Beginning with the line that contains "now properly return", transcribe every line down to the end of the entries, exactly, and no other lines.

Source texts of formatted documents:
+ + +

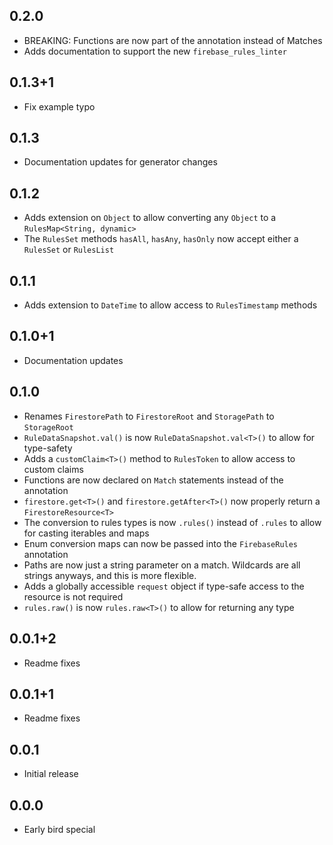 ## 0.2.0
- BREAKING: Functions are now part of the annotation instead of Matches
- Adds documentation to support the new `firebase_rules_linter`

## 0.1.3+1
- Fix example typo

## 0.1.3
- Documentation updates for generator changes

## 0.1.2
- Adds extension on `Object` to allow converting any `Object` to a `RulesMap<String, dynamic>`
- The `RulesSet` methods `hasAll`, `hasAny`, `hasOnly` now accept either a `RulesSet` or `RulesList`

## 0.1.1
- Adds extension to `DateTime` to allow access to `RulesTimestamp` methods

## 0.1.0+1
- Documentation updates

## 0.1.0
- Renames `FirestorePath` to `FirestoreRoot` and `StoragePath` to `StorageRoot`
- `RuleDataSnapshot.val()` is now `RuleDataSnapshot.val<T>()` to allow for type-safety
- Adds a `customClaim<T>()` method to `RulesToken` to allow access to custom claims
- Functions are now declared on `Match` statements instead of the annotation
- `firestore.get<T>()` and `firestore.getAfter<T>()` now properly return a `FirestoreResource<T>`
- The conversion to rules types is now `.rules()` instead of `.rules` to allow for casting iterables and maps
- Enum conversion maps can now be passed into the `FirebaseRules` annotation
- Paths are now just a string parameter on a match. Wildcards are all strings anyways, and this is more flexible.
- Adds a globally accessible `request` object if type-safe access to the resource is not required
- `rules.raw()` is now `rules.raw<T>()` to allow for returning any type

## 0.0.1+2
- Readme fixes

## 0.0.1+1
- Readme fixes

## 0.0.1
- Initial release

## 0.0.0
- Early bird special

+ + +

▶ **TASK RESPONSE**
- `firestore.get<T>()` and `firestore.getAfter<T>()` now properly return a `FirestoreResource<T>`
- The conversion to rules types is now `.rules()` instead of `.rules` to allow for casting iterables and maps
- Enum conversion maps can now be passed into the `FirebaseRules` annotation
- Paths are now just a string parameter on a match. Wildcards are all strings anyways, and this is more flexible.
- Adds a globally accessible `request` object if type-safe access to the resource is not required
- `rules.raw()` is now `rules.raw<T>()` to allow for returning any type

## 0.0.1+2
- Readme fixes

## 0.0.1+1
- Readme fixes

## 0.0.1
- Initial release

## 0.0.0
- Early bird special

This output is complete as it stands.